且他的雄图霸业本就需人丁,现竟被人贩子迫害,不知让他少了多少劳动力,因而下旨严办此类事件。
至此,胡生一家流放岭南,再无音讯。
而摆脱了胡生的春老鸨,带着取名为春凤的大姐儿和春蝶的二姐儿,欲离开此伤心地。
“兮娘,想好如何过活了吗?”
莫母见她后头背着凤姐儿,前头抱着蝶姐儿,双臂挎着大包小包,很是不忍,遂出言询问。
“呵——我有钱有手段,何处不好过活?”
春老鸨,也就是兮娘子洒脱一笑,很是松快。
胡家被流放后,作为苦主的她拿回了胡生买的那处院子,竟卖得一百二十两。
之前卖春红院的钱,除了留着稳住胡生的两百两,剩下的皆被她换成了房契、地契,现今翻了一倍不止。
全部身家加起来,都够她再干回妓院老鸨的生意了。
但现今的她已懂得怀璧其罪的道理,要干什么营生,还得从长计议。
“不若你先同我们回东城罢,一道也能安全些。”莫婤提议道。
经此一役,她很是欣赏兮娘子,心头隐隐有个念头,但还是等她再调查一番,确定兮娘子底色为善,方能实施。
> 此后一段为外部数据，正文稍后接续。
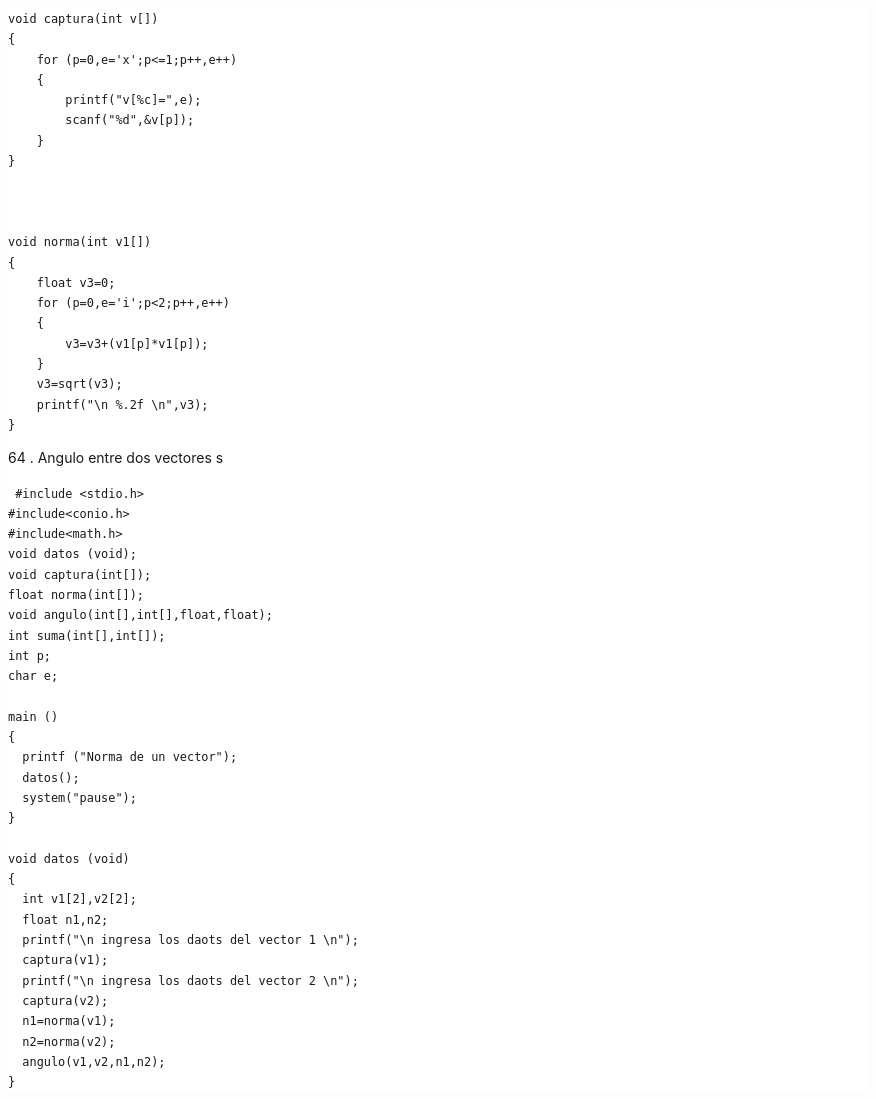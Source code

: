 	void captura(int v[])
	{
		for (p=0,e='x';p<=1;p++,e++)
		{
			printf("v[%c]=",e);
			scanf("%d",&v[p]);
		}
	}



	void norma(int v1[])
	{
		float v3=0;
		for (p=0,e='i';p<2;p++,e++)
		{
			v3=v3+(v1[p]*v1[p]);
		}
		v3=sqrt(v3);
		printf("\n %.2f \n",v3);
	}

64 . Angulo entre dos vectores s

	 #include <stdio.h>
	#include<conio.h>
	#include<math.h>
	void datos (void);
	void captura(int[]);
	float norma(int[]);
	void angulo(int[],int[],float,float);
	int suma(int[],int[]);
	int p;
	char e;

	main ()
	{
	  printf ("Norma de un vector");
	  datos();
	  system("pause");
	}

	void datos (void)
	{
	  int v1[2],v2[2];
	  float n1,n2;
	  printf("\n ingresa los daots del vector 1 \n");
	  captura(v1);
	  printf("\n ingresa los daots del vector 2 \n");
	  captura(v2);
	  n1=norma(v1);
	  n2=norma(v2);
	  angulo(v1,v2,n1,n2);
	}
而听她这般说的兮娘子,见着各个威风凛凛的护卫,为求安全,自无不应。
方行至平康坊坊门处,她们就被等在坊门口的春桃堵了个正着。
春桃没作任何解释,直拉了她,就上了开往东市容焕阁的马车。
“果真是比我忙啊!”
莫母掀开高府马车帘,目送女儿上车远去,欣慰地笑着摇摇头。